Mi hijo notó una estatua de un ángel en el patio de una iglesia antigua y de repente empezó a rezar: unos meses después, nos pasó algo impactante 😲🫣
Mi hijo tiene ahora 7 años. Desde su nacimiento ha estado en silla de ruedas. Los médicos hablaban de su diagnóstico de manera fría y directa: «Nunca podrá caminar». Pero esta característica no lo hizo débil. Al contrario.
Está creciendo como un niño increíblemente inteligente y listo, que adora leer libros y hacer cientos de preguntas sobre todo.
Y, además, tiene un sueño —en su caso, imposible—. Sueña con ser corredor.
Por supuesto, mi hijo entiende que su diagnóstico es un obstáculo serio.
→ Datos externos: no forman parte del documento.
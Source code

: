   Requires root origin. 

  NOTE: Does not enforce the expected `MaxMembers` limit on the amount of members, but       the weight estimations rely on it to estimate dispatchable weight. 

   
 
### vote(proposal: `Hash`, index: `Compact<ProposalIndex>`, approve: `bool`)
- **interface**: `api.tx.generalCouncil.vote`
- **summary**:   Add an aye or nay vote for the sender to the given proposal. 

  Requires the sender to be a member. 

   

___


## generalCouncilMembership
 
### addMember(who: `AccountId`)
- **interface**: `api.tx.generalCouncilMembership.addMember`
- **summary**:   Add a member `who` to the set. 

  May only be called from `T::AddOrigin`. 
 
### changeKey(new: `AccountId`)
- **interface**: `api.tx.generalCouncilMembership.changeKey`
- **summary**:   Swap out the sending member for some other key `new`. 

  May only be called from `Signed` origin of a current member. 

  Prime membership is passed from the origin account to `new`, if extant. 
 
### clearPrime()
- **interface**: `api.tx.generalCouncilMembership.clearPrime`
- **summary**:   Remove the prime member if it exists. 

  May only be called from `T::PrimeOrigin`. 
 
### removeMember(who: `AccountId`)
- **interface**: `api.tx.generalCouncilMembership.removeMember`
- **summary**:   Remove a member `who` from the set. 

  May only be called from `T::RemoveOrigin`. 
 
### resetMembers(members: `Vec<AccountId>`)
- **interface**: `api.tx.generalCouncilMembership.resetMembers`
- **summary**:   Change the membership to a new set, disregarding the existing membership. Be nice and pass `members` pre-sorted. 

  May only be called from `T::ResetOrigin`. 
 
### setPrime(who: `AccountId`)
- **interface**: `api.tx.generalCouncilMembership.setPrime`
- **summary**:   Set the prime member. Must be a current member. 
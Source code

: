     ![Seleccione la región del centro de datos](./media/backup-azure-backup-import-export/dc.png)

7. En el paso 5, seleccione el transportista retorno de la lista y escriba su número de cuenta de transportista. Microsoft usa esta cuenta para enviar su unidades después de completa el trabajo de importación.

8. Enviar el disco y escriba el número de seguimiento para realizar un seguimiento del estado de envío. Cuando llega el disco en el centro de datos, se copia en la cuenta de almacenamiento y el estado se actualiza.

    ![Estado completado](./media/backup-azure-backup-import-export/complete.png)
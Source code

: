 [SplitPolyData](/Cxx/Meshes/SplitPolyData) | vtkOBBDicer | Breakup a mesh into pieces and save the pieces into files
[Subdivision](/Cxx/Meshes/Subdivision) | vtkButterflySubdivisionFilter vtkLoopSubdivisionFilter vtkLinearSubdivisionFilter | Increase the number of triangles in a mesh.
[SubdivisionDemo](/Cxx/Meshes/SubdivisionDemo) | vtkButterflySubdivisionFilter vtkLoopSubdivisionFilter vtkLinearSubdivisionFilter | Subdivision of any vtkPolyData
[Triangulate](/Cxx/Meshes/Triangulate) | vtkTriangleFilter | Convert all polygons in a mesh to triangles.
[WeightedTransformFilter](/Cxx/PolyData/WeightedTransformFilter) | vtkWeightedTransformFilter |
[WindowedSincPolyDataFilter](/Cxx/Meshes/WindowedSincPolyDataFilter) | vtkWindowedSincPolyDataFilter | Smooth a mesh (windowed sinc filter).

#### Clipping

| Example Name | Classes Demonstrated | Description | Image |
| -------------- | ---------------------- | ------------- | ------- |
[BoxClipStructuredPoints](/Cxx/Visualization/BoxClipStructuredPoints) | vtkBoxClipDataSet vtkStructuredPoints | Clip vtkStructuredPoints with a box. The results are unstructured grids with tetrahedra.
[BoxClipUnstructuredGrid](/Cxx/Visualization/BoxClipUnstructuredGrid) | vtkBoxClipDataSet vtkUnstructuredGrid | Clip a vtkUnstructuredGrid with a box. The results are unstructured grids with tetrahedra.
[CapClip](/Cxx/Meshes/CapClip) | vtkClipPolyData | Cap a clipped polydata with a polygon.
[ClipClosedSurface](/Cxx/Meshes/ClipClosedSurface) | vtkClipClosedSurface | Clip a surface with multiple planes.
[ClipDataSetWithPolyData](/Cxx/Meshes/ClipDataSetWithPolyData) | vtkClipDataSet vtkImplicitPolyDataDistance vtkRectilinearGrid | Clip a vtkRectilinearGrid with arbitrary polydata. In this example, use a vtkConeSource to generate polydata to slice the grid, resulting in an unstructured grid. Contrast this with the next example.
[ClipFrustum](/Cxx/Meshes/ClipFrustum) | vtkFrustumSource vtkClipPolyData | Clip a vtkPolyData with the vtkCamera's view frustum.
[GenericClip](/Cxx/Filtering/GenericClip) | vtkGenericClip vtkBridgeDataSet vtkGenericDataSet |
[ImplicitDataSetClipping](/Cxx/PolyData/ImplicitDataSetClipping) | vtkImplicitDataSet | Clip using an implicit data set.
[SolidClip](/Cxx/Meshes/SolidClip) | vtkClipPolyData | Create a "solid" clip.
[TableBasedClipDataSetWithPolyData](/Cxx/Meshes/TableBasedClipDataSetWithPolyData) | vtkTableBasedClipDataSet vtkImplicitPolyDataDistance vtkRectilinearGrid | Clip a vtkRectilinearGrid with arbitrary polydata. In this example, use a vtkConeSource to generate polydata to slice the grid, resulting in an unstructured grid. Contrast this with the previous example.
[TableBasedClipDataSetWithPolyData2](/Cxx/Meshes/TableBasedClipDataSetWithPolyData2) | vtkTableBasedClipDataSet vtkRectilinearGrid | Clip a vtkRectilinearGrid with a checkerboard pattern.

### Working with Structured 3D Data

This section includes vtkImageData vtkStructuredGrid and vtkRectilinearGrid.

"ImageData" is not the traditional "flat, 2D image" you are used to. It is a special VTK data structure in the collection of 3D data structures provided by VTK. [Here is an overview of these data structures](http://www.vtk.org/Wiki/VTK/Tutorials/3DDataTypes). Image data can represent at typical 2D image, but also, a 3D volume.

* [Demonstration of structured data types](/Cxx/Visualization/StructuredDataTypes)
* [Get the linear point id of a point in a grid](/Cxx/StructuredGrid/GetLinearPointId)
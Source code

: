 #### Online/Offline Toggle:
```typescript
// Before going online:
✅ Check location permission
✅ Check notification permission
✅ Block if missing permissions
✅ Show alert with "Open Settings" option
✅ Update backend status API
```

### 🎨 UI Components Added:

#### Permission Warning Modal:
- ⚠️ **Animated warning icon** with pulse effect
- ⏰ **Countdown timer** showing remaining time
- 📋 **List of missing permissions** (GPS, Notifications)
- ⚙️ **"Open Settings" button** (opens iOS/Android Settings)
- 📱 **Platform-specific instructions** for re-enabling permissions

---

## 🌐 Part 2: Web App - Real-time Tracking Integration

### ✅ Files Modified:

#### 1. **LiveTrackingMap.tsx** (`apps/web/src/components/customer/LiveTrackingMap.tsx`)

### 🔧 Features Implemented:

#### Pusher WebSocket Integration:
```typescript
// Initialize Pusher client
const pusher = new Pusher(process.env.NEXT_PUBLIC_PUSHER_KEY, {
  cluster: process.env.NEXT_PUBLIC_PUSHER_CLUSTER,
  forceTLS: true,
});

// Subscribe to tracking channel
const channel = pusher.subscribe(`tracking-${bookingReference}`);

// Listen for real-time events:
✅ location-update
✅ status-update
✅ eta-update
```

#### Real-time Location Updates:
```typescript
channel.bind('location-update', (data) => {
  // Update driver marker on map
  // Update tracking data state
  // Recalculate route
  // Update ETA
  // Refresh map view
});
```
Pero nadie puede prohibir soñar. Y él sueña, espera y cree.
Debo admitir honestamente que a veces me sorprendo pensando: «Quisiera ser como mi hijo: tan optimista, tan fuerte y capaz de amar la vida, pase lo que pase».
Un día ocurrió un hecho al que en ese momento no le di gran importancia. Estábamos paseando cerca de una iglesia antigua y él de repente me pidió que nos detuviéramos al notar una gran estatua de un ángel en el patio.
— «Papá, espera», —dijo.
Detuve el cochecito, y entonces ocurrió algo que no esperaba. Mi hijo juntó las manos, cerró los ojos y comenzó a rezar. Su voz temblaba, pero cada palabra era sincera:
— «Quiero caminar. Por favor, dame fuerza. No haré nada malo y siempre seré bueno».
Mi corazón se encogió ante esa oración infantil. No sabía qué decir, solo me quedé a su lado mientras rezaba. Luego abrió los ojos, sonrió y dijo:
— «Vamos, papá».
Pensé que era solo un momento de fe infantil, nada más. Y pronto lo olvidé. Pero mi hijo —no lo olvidó.
Unos meses después pasó algo inesperado que nos dejó simplemente en shock 😲😲 Continuará en el primer comentario 👇
Pasaron unos meses. Fuimos a un control rutinario con el médico. Todo como siempre: preguntas estándar, examen, anotaciones habituales en la tarjeta médica. Pero en un momento el médico frunció el ceño y miró a mi hijo fijamente.
— «¿Quieres decir que cuando servías el té y unas gotas cayeron accidentalmente en tus pies, sentiste dolor?» —preguntó de nuevo.
— «Sí. ¿Por qué?» —respondió mi hijo sorprendido.
El doctor guardó silencio, luego suspiró profundamente y pronunció palabras que me hicieron girar la cabeza:
— «¿Entiendes? Si sentiste dolor, significa que tus piernas han adquirido sensibilidad. Y eso es una señal increíblemente importante. Significa que no todo está perdido. Tienes una oportunidad».
No podía creer lo que oía. Durante años nos habían dicho que todo estaba perdido. Y ahora, de repente, —esperanza.
El médico explicó que para darle a mi hijo la posibilidad de caminar, se necesita una operación compleja. Muy cara, que requiere una larga rehabilitación.
Ahora estamos recaudando dinero para la operación. Nos ayudan amigos, vecinos e incluso personas desconocidas que conocieron nuestra historia.
¿Y saben qué? Ya no tengo dudas. Mi hijo se pondrá de pie. Se convertirá en corredor. Porque la fe, la esperanza y el amor son más fuertes que cualquier diagnóstico.